I insisted that Mr. Lousy watch Joss Whedon’s Dollhouse this summer, and now my recommendation has been called into question. I am here to respond in part. I take complete responsibility for the recommendation and do not rue making it, though I do have some new thoughts after viewing it sort of in tandem with Lousy, though for me it was my second time through. I understand Mr. Lousy’s problems, as I had experienced a number of them during my first viewing, though my second round has made my estimation of the show increase to the extent that I now consider it the best of the Joss Whedon big four.
Now, I will address Mr. Lousy’s problem with uneven episodes, point by point, with Lousy’s reactions in blue and Raúl’s responses in brown, because blue and brown do go together, no matter what your mama told you.
While I don’t think it ever ventured into [Buffy’s] “Beer Bad” territory, there were some real stinker episodes.
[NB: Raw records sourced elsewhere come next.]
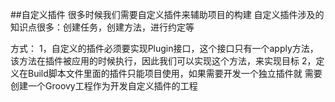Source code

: ##自定义插件
很多时候我们需要自定义插件来辅助项目的构建
自定义插件涉及的知识点很多：创建任务，创建方法，进行约定等

方式：
    1，自定义的插件必须要实现Plugin接口，这个接口只有一个apply方法，
    该方法在插件被应用的时候执行，因此我们可以实现这个方法，来实现目标
    2，定义在Build脚本文件里面的插件只能项目使用，如果需要开发一个独立插件就
    需要创建一个Groovy工程作为开发自定义插件的工程
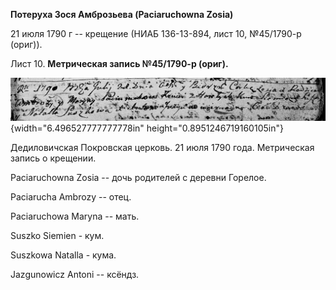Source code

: **Потеруха Зося Амброзьева (Paciaruchowna Zosia)**

21 июля 1790 г -- крещение (НИАБ 136-13-894, лист 10, №45/1790-р
(ориг)).

Лист 10. **Метрическая запись №45/1790-р (ориг).**

![](./media/e74ea73c3dd8da60d323b966f59920698c52c2f3.png){width="6.496527777777778in"
height="0.8951246719160105in"}

Дедиловичская Покровская церковь. 21 июля 1790 года. Метрическая запись
о крещении.

Paciaruchowna Zosia -- дочь родителей с деревни Горелое.

Paciarucha Ambrozy -- отец.

Paciaruchowa Maryna -- мать.

Suszko Siemien - кум.

Suszkowa Natalla - кума.

Jazgunowicz Antoni -- ксёндз.
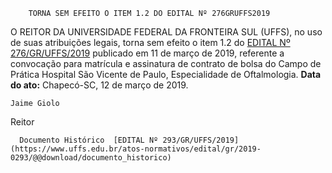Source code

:         TORNA SEM EFEITO O ITEM 1.2 DO EDITAL Nº 276GRUFFS2019  

 O REITOR DA UNIVERSIDADE FEDERAL DA FRONTEIRA SUL (UFFS), no uso de suas atribuições legais, torna sem efeito o item 1.2 do [EDITAL Nº 276/GR/UFFS/2019](https://www.uffs.edu.br/atos-normativos/edital/gr/2019-0276) publicado em 11 de março de 2019, referente a convocação para matrícula e assinatura de contrato de bolsa do Campo de Prática Hospital São Vicente de Paulo, Especialidade de Oftalmologia.      **Data do ato:** Chapecó-SC, 12 de março de 2019.   
 

    Jaime Giolo   
 Reitor 

      Documento Histórico  [EDITAL Nº 293/GR/UFFS/2019](https://www.uffs.edu.br/atos-normativos/edital/gr/2019-0293/@@download/documento_historico)     
      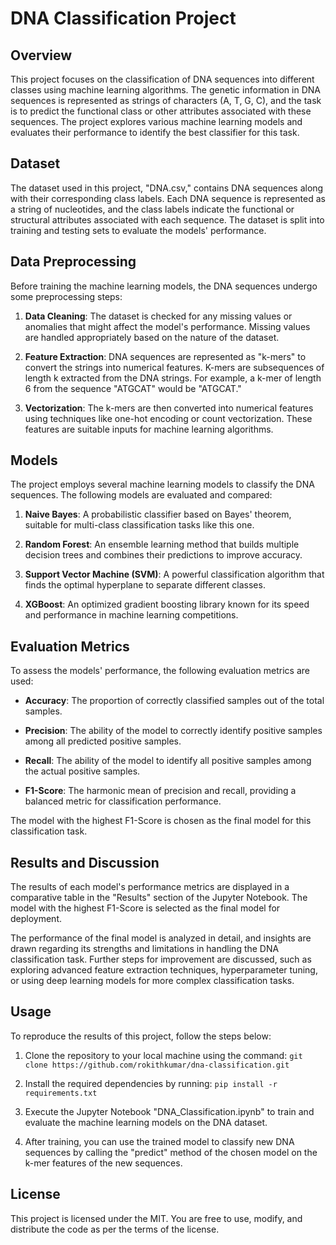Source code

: # DNA Classification Project

## Overview

This project focuses on the classification of DNA sequences into different classes using machine learning algorithms. The genetic information in DNA sequences is represented as strings of characters (A, T, G, C), and the task is to predict the functional class or other attributes associated with these sequences. The project explores various machine learning models and evaluates their performance to identify the best classifier for this task.

## Dataset

The dataset used in this project, "DNA.csv," contains DNA sequences along with their corresponding class labels. Each DNA sequence is represented as a string of nucleotides, and the class labels indicate the functional or structural attributes associated with each sequence. The dataset is split into training and testing sets to evaluate the models' performance.

## Data Preprocessing

Before training the machine learning models, the DNA sequences undergo some preprocessing steps:

1. **Data Cleaning**: The dataset is checked for any missing values or anomalies that might affect the model's performance. Missing values are handled appropriately based on the nature of the dataset.

2. **Feature Extraction**: DNA sequences are represented as "k-mers" to convert the strings into numerical features. K-mers are subsequences of length k extracted from the DNA strings. For example, a k-mer of length 6 from the sequence "ATGCAT" would be "ATGCAT."

3. **Vectorization**: The k-mers are then converted into numerical features using techniques like one-hot encoding or count vectorization. These features are suitable inputs for machine learning algorithms.

## Models

The project employs several machine learning models to classify the DNA sequences. The following models are evaluated and compared:

1. **Naive Bayes**: A probabilistic classifier based on Bayes' theorem, suitable for multi-class classification tasks like this one.

2. **Random Forest**: An ensemble learning method that builds multiple decision trees and combines their predictions to improve accuracy.

3. **Support Vector Machine (SVM)**: A powerful classification algorithm that finds the optimal hyperplane to separate different classes.

4. **XGBoost**: An optimized gradient boosting library known for its speed and performance in machine learning competitions.

## Evaluation Metrics

To assess the models' performance, the following evaluation metrics are used:

- **Accuracy**: The proportion of correctly classified samples out of the total samples.

- **Precision**: The ability of the model to correctly identify positive samples among all predicted positive samples.

- **Recall**: The ability of the model to identify all positive samples among the actual positive samples.

- **F1-Score**: The harmonic mean of precision and recall, providing a balanced metric for classification performance.

The model with the highest F1-Score is chosen as the final model for this classification task.

## Results and Discussion

The results of each model's performance metrics are displayed in a comparative table in the "Results" section of the Jupyter Notebook. The model with the highest F1-Score is selected as the final model for deployment.

The performance of the final model is analyzed in detail, and insights are drawn regarding its strengths and limitations in handling the DNA classification task. Further steps for improvement are discussed, such as exploring advanced feature extraction techniques, hyperparameter tuning, or using deep learning models for more complex classification tasks.

## Usage

To reproduce the results of this project, follow the steps below:

1. Clone the repository to your local machine using the command: `git clone https://github.com/rokithkumar/dna-classification.git`

2. Install the required dependencies by running: `pip install -r requirements.txt`

3. Execute the Jupyter Notebook "DNA_Classification.ipynb" to train and evaluate the machine learning models on the DNA dataset.

4. After training, you can use the trained model to classify new DNA sequences by calling the "predict" method of the chosen model on the k-mer features of the new sequences.


## License
This project is licensed under the MIT. You are free to use, modify, and distribute the code as per the terms of the license.



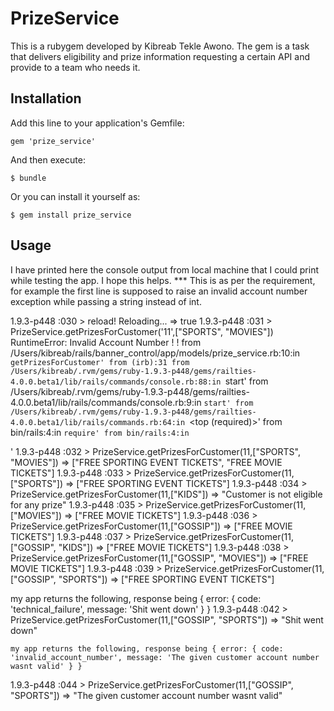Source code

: # PrizeService

This is a rubygem developed by Kibreab Tekle Awono. The gem is a task that delivers eligibility and prize information requesting a certain API and provide to a team who needs it. 

## Installation

Add this line to your application's Gemfile:

    gem 'prize_service'

And then execute:

    $ bundle

Or you can install it yourself as:

    $ gem install prize_service

## Usage

 I have printed here the console output from local machine that I could print while testing the app. I hope this helps.
 *** This is as per the requirement, for example the first line is supposed to raise an invalid account number exception while passing a string instead of int.

 1.9.3-p448 :030 > reload!
Reloading...
 => true 
1.9.3-p448 :031 > PrizeService.getPrizesForCustomer('11',["SPORTS", "MOVIES"])
RuntimeError: Invalid Account Number ! !
	from /Users/kibreab/rails/banner_control/app/models/prize_service.rb:10:in `getPrizesForCustomer'
	from (irb):31
	from /Users/kibreab/.rvm/gems/ruby-1.9.3-p448/gems/railties-4.0.0.beta1/lib/rails/commands/console.rb:88:in `start'
	from /Users/kibreab/.rvm/gems/ruby-1.9.3-p448/gems/railties-4.0.0.beta1/lib/rails/commands/console.rb:9:in `start'
	from /Users/kibreab/.rvm/gems/ruby-1.9.3-p448/gems/railties-4.0.0.beta1/lib/rails/commands.rb:64:in `<top (required)>'
	from bin/rails:4:in `require'
	from bin/rails:4:in `<main>'
1.9.3-p448 :032 > PrizeService.getPrizesForCustomer(11,["SPORTS", "MOVIES"])
 => ["FREE SPORTING EVENT TICKETS", "FREE MOVIE TICKETS"] 
1.9.3-p448 :033 > PrizeService.getPrizesForCustomer(11,["SPORTS"])
 => ["FREE SPORTING EVENT TICKETS"] 
1.9.3-p448 :034 > PrizeService.getPrizesForCustomer(11,["KIDS"])
 => "Customer is not eligible for any prize" 
1.9.3-p448 :035 > PrizeService.getPrizesForCustomer(11,["MOVIES"])
 => ["FREE MOVIE TICKETS"] 
1.9.3-p448 :036 > PrizeService.getPrizesForCustomer(11,["GOSSIP"])
 => ["FREE MOVIE TICKETS"] 
1.9.3-p448 :037 > PrizeService.getPrizesForCustomer(11,["GOSSIP", "KIDS"])
 => ["FREE MOVIE TICKETS"] 
1.9.3-p448 :038 > PrizeService.getPrizesForCustomer(11,["GOSSIP", "MOVIES"])
 => ["FREE MOVIE TICKETS"] 
1.9.3-p448 :039 > PrizeService.getPrizesForCustomer(11,["GOSSIP", "SPORTS"])
 => ["FREE SPORTING EVENT TICKETS"] 

 my app returns the following, response being { error: { code: 'technical_failure', message: 'Shit went down' } }
1.9.3-p448 :042 > PrizeService.getPrizesForCustomer(11,["GOSSIP", "SPORTS"])
 => "Shit went down" 

	my app returns the following, response being { error: { code: 'invalid_account_number', message: 'The given customer account number wasnt valid' } }
 1.9.3-p448 :044 > PrizeService.getPrizesForCustomer(11,["GOSSIP", "SPORTS"])
 => "The given customer account number wasnt valid" 


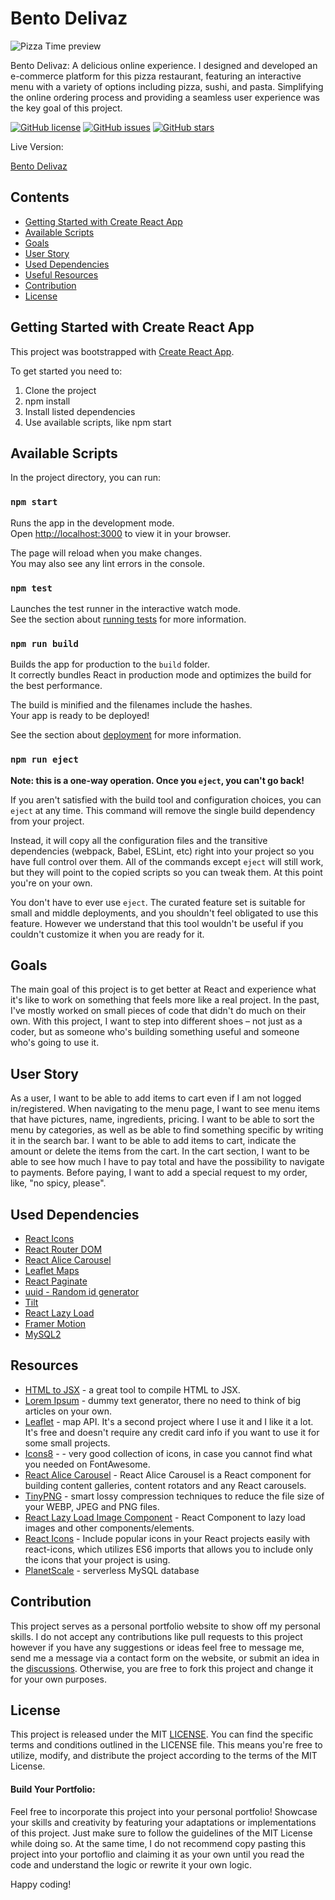 # Bento Delivaz

![Pizza Time preview](https://github.com/catherineisonline/pizza-time-with-react/blob/main/src/assets/images/project-preview.png?raw=true)

Bento Delivaz: A delicious online experience. I designed and developed an
e-commerce platform for this pizza restaurant, featuring an interactive menu
with a variety of options including pizza, sushi, and pasta. Simplifying the
online ordering process and providing a seamless user experience was the key
goal of this project.

[![GitHub license](https://img.shields.io/github/license/catherineisonline/pizza-time-with-react)](https://github.com/catherineisonline/travel-with-catherine/blob/main/LICENSE)
[![GitHub issues](https://img.shields.io/github/issues/catherineisonline/pizza-time-with-react)](https://github.com/catherineisonline/travel-with-catherine/issues)
[![GitHub stars](https://img.shields.io/github/stars/catherineisonline/pizza-time-with-react)](https://github.com/catherineisonline/travel-with-catherine/stargazers)

Live Version:

[Bento Delivaz](https://pizza-time-with-react.vercel.app/)

## Contents

- [Getting Started with Create React App](#gettingStarted)
- [Available Scripts](#scripts)
- [Goals](#goals)
- [User Story](#userStory)
- [Used Dependencies](#dependencies)
- [Useful Resources](#resources)
- [Contribution](#contribution)
- [License](#license)

## Getting Started with Create React App <a id="gettingStarted"></a>

This project was bootstrapped with
[Create React App](https://github.com/facebook/create-react-app).

To get started you need to:

1. Clone the project
2. npm install
3. Install listed dependencies
4. Use available scripts, like npm start

## Available Scripts <a id="scripts"></a>

In the project directory, you can run:

### `npm start`

Runs the app in the development mode.\
Open [http://localhost:3000](http://localhost:3000) to view it in your browser.

The page will reload when you make changes.\
You may also see any lint errors in the console.

### `npm test`

Launches the test runner in the interactive watch mode.\
See the section about [running tests](https://facebook.github.io/create-react-app/docs/running-tests)
for more information.

### `npm run build`

Builds the app for production to the `build` folder.\
It correctly bundles React in production mode and optimizes the build for the best
performance.

The build is minified and the filenames include the hashes.\
Your app is ready to be deployed!

See the section about
[deployment](https://facebook.github.io/create-react-app/docs/deployment) for
more information.

### `npm run eject`

**Note: this is a one-way operation. Once you `eject`, you can't go back!**

If you aren't satisfied with the build tool and configuration choices, you can
`eject` at any time. This command will remove the single build dependency from
your project.

Instead, it will copy all the configuration files and the transitive
dependencies (webpack, Babel, ESLint, etc) right into your project so you have
full control over them. All of the commands except `eject` will still work, but
they will point to the copied scripts so you can tweak them. At this point
you're on your own.

You don't have to ever use `eject`. The curated feature set is suitable for
small and middle deployments, and you shouldn't feel obligated to use this
feature. However we understand that this tool wouldn't be useful if you couldn't
customize it when you are ready for it.

## Goals <a id="goals"></a>

The main goal of this project is to get better at React and experience what it's
like to work on something that feels more like a real project. In the past, I've
mostly worked on small pieces of code that didn't do much on their own. With
this project, I want to step into different shoes – not just as a coder, but as
someone who's building something useful and someone who's going to use it.

## User Story <a id="userStory"></a>

As a user, I want to be able to add items to cart even if I am not logged
in/registered. When navigating to the menu page, I want to see menu items that
have pictures, name, ingredients, pricing. I want to be able to sort the menu by
categories, as well as be able to find something specific by writing it in the
search bar. I want to be able to add items to cart, indicate the amount or
delete the items from the cart. In the cart section, I want to be able to see
how much I have to pay total and have the possibility to navigate to payments.
Before paying, I want to add a special request to my order, like, "no spicy,
please".

## Used Dependencies <a id="dependencies"></a>

- [React Icons](https://www.npmjs.com/package/react-icons)
- [React Router DOM](https://www.npmjs.com/package/react-router-dom)
- [React Alice Carousel](https://www.npmjs.com/package/react-alice-carousel)
- [Leaflet Maps](https://react-leaflet.js.org/docs/start-installation/)
- [React Paginate](https://www.npmjs.com/package/react-paginate)
- [uuid - Random id generator](https://www.npmjs.com/package/uuid)
- [Tilt](https://micku7zu.github.io/vanilla-tilt.js/)
- [React Lazy Load](https://www.npmjs.com/package/react-lazy-load-image-component)
- [Framer Motion](https://www.framer.com/motion/)
- [MySQL2](https://www.npmjs.com/package/mysql2)

## Resources <a id="resources"></a>

- [HTML to JSX](https://magic.reactjs.net/htmltojsx.htm) - a great tool to
  compile HTML to JSX.
- [Lorem Ipsum](https://www.lipsum.com/feed/html) - dummy text generator, there
  no need to think of big articles on your own.
- [Leaflet](https://react-leaflet.js.org/) - map API. It's a second project
  where I use it and I like it a lot. It's free and doesn't require any credit
  card info if you want to use it for some small projects.
- [Icons8](https://icons8.com/) - []() - very good collection of icons, in case
  you cannot find what you needed on FontAwesome.
- [React Alice Carousel](https://www.npmjs.com/package/react-alice-carousel) -
  React Alice Carousel is a React component for building content galleries,
  content rotators and any React carousels.
- [TinyPNG](https://tinypng.com/) - smart lossy compression techniques to reduce
  the file size of your WEBP, JPEG and PNG files.
- [React Lazy Load Image Component](https://www.npmjs.com/package/react-lazy-load-image-component) -
  React Component to lazy load images and other components/elements.
- [React Icons](https://react-icons.github.io/react-icons) - Include popular
  icons in your React projects easily with react-icons, which utilizes ES6
  imports that allows you to include only the icons that your project is using.
- [PlanetScale](https://planetscale.com/docs/) - serverless MySQL database

## Contribution <a id="contribution"></a>

This project serves as a personal portfolio website to show off my personal
skills. I do not accept any contributions like pull requests to this project
however if you have any suggestions or ideas feel free to message me, send me a
message via a contact form on the website, or submit an idea in the
[discussions](https://github.com/catherineisonline/pizza-time-with-react/discussions).
Otherwise, you are free to fork this project and change it for your own
purposes.

## License <a id="license"></a>

This project is released under the MIT
[LICENSE](https://github.com/catherineisonline/pizza-time-with-react/blob/main/LICENSE).
You can find the specific terms and conditions outlined in the LICENSE file.
This means you're free to utilize, modify, and distribute the project according
to the terms of the MIT License.

#### Build Your Portfolio:

Feel free to incorporate this project into your personal portfolio! Showcase
your skills and creativity by featuring your adaptations or implementations of
this project. Just make sure to follow the guidelines of the MIT License while
doing so. At the same time, I do not recommend copy pasting this project into
your portoflio and claiming it as your own until you read the code and
understand the logic or rewrite it your own logic.

Happy coding!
The blind girl in the cult, the rich ghost lady and rich Apollo were particularly stinky.
This sounds strange, but though I agree those three episodes were mostly bad (though not the worst), each served a function in moving the story forward.
Rich Apollo (“Vows” S2e1):
If Mr. Lousy can recall, I was never a giant Jamie Bamber fan from Battlestar Galactica. I thought he hit his stride as Fat Apollo during the New Caprica phase, but otherwise I found him a bit dull. I was therefore feeling less invested than Lousy in his guest star turn here as the arms dealer/bridegroom.
However weak the main storyline is, the episode put some points in perspective. Echo comes back after finale fracas of S1 firmly established as still a Doll, fully occupied in the Dollhouse business. They also used the wedding story to cover some chronological ground: the assignment had been going on for several months, meaning that a rhythm was already in place with Paul Ballard as Echo’s handler. Moreover, the extended job shows that Ballard has to knuckle under in his new job and send Echo off every day to seduce and sleep with another man.
Paul is still waiting for Caroline, but he must deploy Echo daily for not just sex, but feigned romance. Worst still, she casually debriefs him afterwards! Paul is conflicted and uncomfortable: he’s in love with Caroline, who he’s never met, but Echo is present, and his feelings for her are transparent in his disapproving glances. Can he be falling in love with Echo, no longer a blank slate, but still a Doll? Where is the line between Echo and Caroline?
I’m in agreement on Lousy’s logistical problem. How did Echo’s Active persona explain away her absences? There were the undercover meetings with Ballard, who she thought was her fellow agent, and then there were the treatments, which even she, the imprinted Active, was not aware of. This is a lot to cover for someone undercover, when her consciousness cannot even account for her actual whereabouts.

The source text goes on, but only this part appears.